# Pig Roast!



## whitey ford (Jun 22, 2007)

Doing a big family reunion on Saturday and we're roasting a pig! 120-150 people so we're getting a big one---100+ lbs.

Been busy all morning calling purveyors and securing a pig and roaster. Will have to borrow a truck to pick up the pig and roaster from nearest large city. Think we can only get a frozen one, which means several days of thawing.

We'll have a huge display of pineapples, (and grilled pineapple) mangoes, bananas and papayas. Tiki torches, too!

Setting up and starting the roasting on Friday night for 7pm Saturday service. The roasting of the pig will take place on the gravel driveway and then we'll have to devise a way to transport it down a hill to a beach area. (Will slice it and transport platters of the meat to the pre set up buffet display. And of course have the head with an apple in the mouth on display.)

What fun!

Anybody have any tips to make it absolutely knockout?


----------



## frayedknot (Dec 17, 2006)

******, sounds like a great time. Are you sure you have enough Q? Think about your yeild, after carcass, grease, skin etc is thrown away! What type of wood are you going to use?? Hickory is classic, I use pecan...little bit more subtle. I would prolly purchase two 80lb pigs... good BBQ never goes to waste. *Remember LOW AND SLOW (cooker temp 225-250) ..*. I am certainly not the expert but I do compete in some local SC cookoffs...I do a "pig picking" for New Yrs.

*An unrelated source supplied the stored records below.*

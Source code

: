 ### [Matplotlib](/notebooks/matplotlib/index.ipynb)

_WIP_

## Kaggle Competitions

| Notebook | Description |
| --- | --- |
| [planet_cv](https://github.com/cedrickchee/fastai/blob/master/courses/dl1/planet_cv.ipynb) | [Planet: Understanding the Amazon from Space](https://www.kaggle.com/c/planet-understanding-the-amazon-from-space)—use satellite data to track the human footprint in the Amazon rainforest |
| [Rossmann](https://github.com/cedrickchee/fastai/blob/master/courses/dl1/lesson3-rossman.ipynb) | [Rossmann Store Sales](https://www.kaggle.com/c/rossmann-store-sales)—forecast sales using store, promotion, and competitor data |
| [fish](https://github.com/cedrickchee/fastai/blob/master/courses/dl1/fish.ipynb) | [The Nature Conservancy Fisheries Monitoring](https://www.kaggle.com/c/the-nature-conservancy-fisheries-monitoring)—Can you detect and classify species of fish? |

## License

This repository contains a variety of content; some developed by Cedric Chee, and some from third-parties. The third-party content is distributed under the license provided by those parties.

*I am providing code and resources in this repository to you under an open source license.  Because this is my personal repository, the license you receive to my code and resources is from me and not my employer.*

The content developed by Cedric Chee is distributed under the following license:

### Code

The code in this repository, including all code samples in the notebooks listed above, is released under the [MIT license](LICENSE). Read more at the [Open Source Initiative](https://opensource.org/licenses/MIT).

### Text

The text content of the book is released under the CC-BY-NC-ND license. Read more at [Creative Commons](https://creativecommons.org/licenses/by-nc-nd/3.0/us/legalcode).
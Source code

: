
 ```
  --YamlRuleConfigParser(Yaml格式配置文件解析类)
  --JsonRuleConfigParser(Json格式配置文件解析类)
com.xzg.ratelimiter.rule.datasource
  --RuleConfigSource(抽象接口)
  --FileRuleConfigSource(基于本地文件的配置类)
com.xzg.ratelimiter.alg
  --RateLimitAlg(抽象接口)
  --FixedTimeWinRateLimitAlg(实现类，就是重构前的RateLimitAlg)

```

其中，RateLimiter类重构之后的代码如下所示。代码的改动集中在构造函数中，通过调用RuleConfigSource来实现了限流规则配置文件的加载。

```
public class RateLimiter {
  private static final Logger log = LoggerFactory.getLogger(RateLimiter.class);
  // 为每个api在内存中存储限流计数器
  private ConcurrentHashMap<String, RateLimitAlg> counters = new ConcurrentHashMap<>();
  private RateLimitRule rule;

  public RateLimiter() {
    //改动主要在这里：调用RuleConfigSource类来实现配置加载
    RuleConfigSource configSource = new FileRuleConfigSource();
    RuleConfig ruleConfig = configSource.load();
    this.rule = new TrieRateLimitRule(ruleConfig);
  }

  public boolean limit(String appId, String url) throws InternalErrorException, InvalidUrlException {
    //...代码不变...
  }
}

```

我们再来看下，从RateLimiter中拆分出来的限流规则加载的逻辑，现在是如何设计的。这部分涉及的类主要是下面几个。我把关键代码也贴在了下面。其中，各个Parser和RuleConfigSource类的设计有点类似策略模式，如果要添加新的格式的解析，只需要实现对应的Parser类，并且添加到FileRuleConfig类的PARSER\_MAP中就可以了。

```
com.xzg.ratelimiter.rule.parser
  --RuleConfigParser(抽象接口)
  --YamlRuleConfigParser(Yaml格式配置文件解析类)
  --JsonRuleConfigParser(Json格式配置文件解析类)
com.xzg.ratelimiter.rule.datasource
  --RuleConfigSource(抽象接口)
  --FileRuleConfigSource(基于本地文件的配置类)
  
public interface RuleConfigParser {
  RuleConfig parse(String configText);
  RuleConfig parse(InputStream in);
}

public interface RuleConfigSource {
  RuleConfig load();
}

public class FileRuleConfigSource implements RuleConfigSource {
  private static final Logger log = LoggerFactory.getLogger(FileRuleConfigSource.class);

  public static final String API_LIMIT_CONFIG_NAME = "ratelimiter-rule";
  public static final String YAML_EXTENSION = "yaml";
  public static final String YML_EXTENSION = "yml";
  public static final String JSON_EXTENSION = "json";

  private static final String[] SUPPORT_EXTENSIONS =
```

Generally about 50 people give or take show up, I use an 80-100 lb pig...I start the cooker about 6:00am and it is ready to eat 10-12 hrs later... be carefull NOT to over cook it... it will dry out. What type of sauce are you going to use, depending on where you come from here in the Carolinas depends on whether or not you like tomatoe base, vinegar base, or mustard base. What about sides, beans, slaw, "hush puppies" :smoking: OH peach cobbler with home made ice cream is wonderful too...the cobbler can be made on the cooker in hotel pans once the buffet is set up... 

Coolers are an excellant way to "hold" the meat... if you wrap the hams/shoulders in foil then a towel and place in the cooler, it will hold for a 1-2 hrs without drying out and getting cold. 

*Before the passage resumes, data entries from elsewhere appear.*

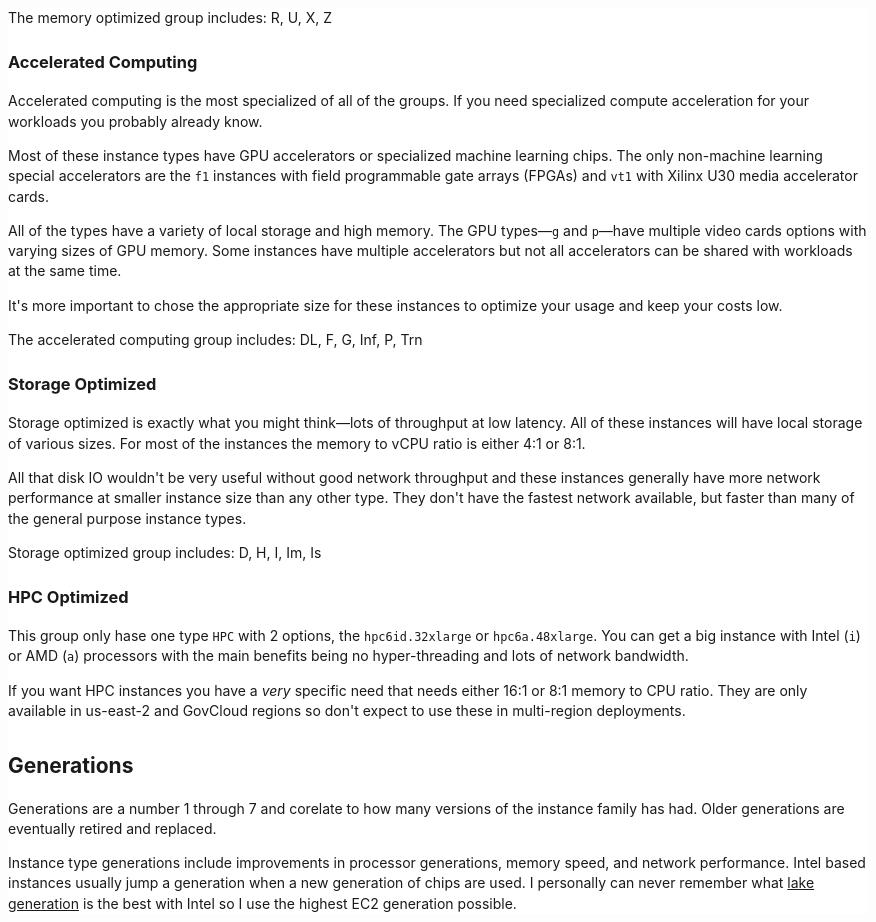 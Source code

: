 The memory optimized group includes: R, U, X, Z

### Accelerated Computing

Accelerated computing is the most specialized of all of the groups.
If you need specialized compute acceleration for your workloads you probably already know.

Most of these instance types have GPU accelerators or specialized machine learning chips.
The only non-machine learning special accelerators are the `f1` instances with field programmable gate arrays (FPGAs) and `vt1` with Xilinx U30 media accelerator cards.

All of the types have a variety of local storage and high memory.
The GPU types—`g` and `p`—have multiple video cards options with varying sizes of GPU memory.
Some instances have multiple accelerators but not all accelerators can be shared with workloads at the same time.

It's more important to chose the appropriate size for these instances to optimize your usage and keep your costs low.

The accelerated computing group includes: DL, F, G, Inf, P, Trn

### Storage Optimized

Storage optimized is exactly what you might think—lots of throughput at low latency.
All of these instances will have local storage of various sizes.
For most of the instances the memory to vCPU ratio is either 4:1 or 8:1.

All that disk IO wouldn't be very useful without good network throughput and these instances generally have more network performance at smaller instance size than any other type.
They don't have the fastest network available, but faster than many of the general purpose instance types.

Storage optimized group includes: D, H, I, Im, Is

### HPC Optimized

This group only hase one type `HPC` with 2 options, the `hpc6id.32xlarge` or `hpc6a.48xlarge`.
You can get a big instance with Intel (`i`) or AMD (`a`) processors with the main benefits being no hyper-threading and lots of network bandwidth.

If you want HPC instances you have a _very_ specific need that needs either 16:1 or 8:1 memory to CPU ratio.
They are only available in us-east-2 and GovCloud regions so don't expect to use these in multi-region deployments.

## Generations

Generations are a number 1 through 7 and corelate to how many versions of the instance family has had.
Older generations are eventually retired and replaced.

Instance type generations include improvements in processor generations, memory speed, and network performance.
Intel based instances usually jump a generation when a new generation of chips are used.
I personally can never remember what [lake generation](https://aws.amazon.com/intel/) is the best with Intel so I use the highest EC2 generation possible.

I have a couple of recipes for different sauces, sweet, spicey, smokey I would be happy to share. Any way... Good luck...sounds like a good time for sure.


----------



## whitey ford (Jun 22, 2007)

The roaster/spit is charcoal. We're going to be grilling some pork loins on the side so that we'll have enough. More than 100 lbs is just too difficult to handle.

Chefguy says he's gonna throw everything at it---apricot jam, orange juice. He's gonna make some kind of plum rum sauce and a demi. He's done lots of pig roasts, so I'm just gonna trust him on it. We're all Northern NY State Yankees, so the southern thing is not our deal. But we will roast it slow and low heat. We won't overcook it. Great tip on the storing in ice chests.

Other people are providing the sides which will include cole slaw, baked beans, potato salad, mac and cheese and desserts. We'll probably end up making a few big trays of deviled eggs, a green salad. It's casual---outdoors, people in bathing suits, kegs of beer.

And although we do catering professionally, this is for my family! Hope it doesn't rain!


----------



## frayedknot (Dec 17, 2006)

Here is a recipe for deviled eggs... Run it by Chef guy and see what he thinks mebbe try some see if your "northern crowd"  Likes em...they are definately different. 

6 eggs
½ tsp. cumin
Vidalia Onion Relish

3 Tbs. bread and butter pickles, diced
½ tsp. salt
Mayonnaise to bind the mixture, about 3 Tbs.

Hard boil eggs

Put the boiled/peeled egg in the smoker. Spray with non-stick spray. Smoke-cook for 45 minutes at 225 degrees F. Remove from smoker.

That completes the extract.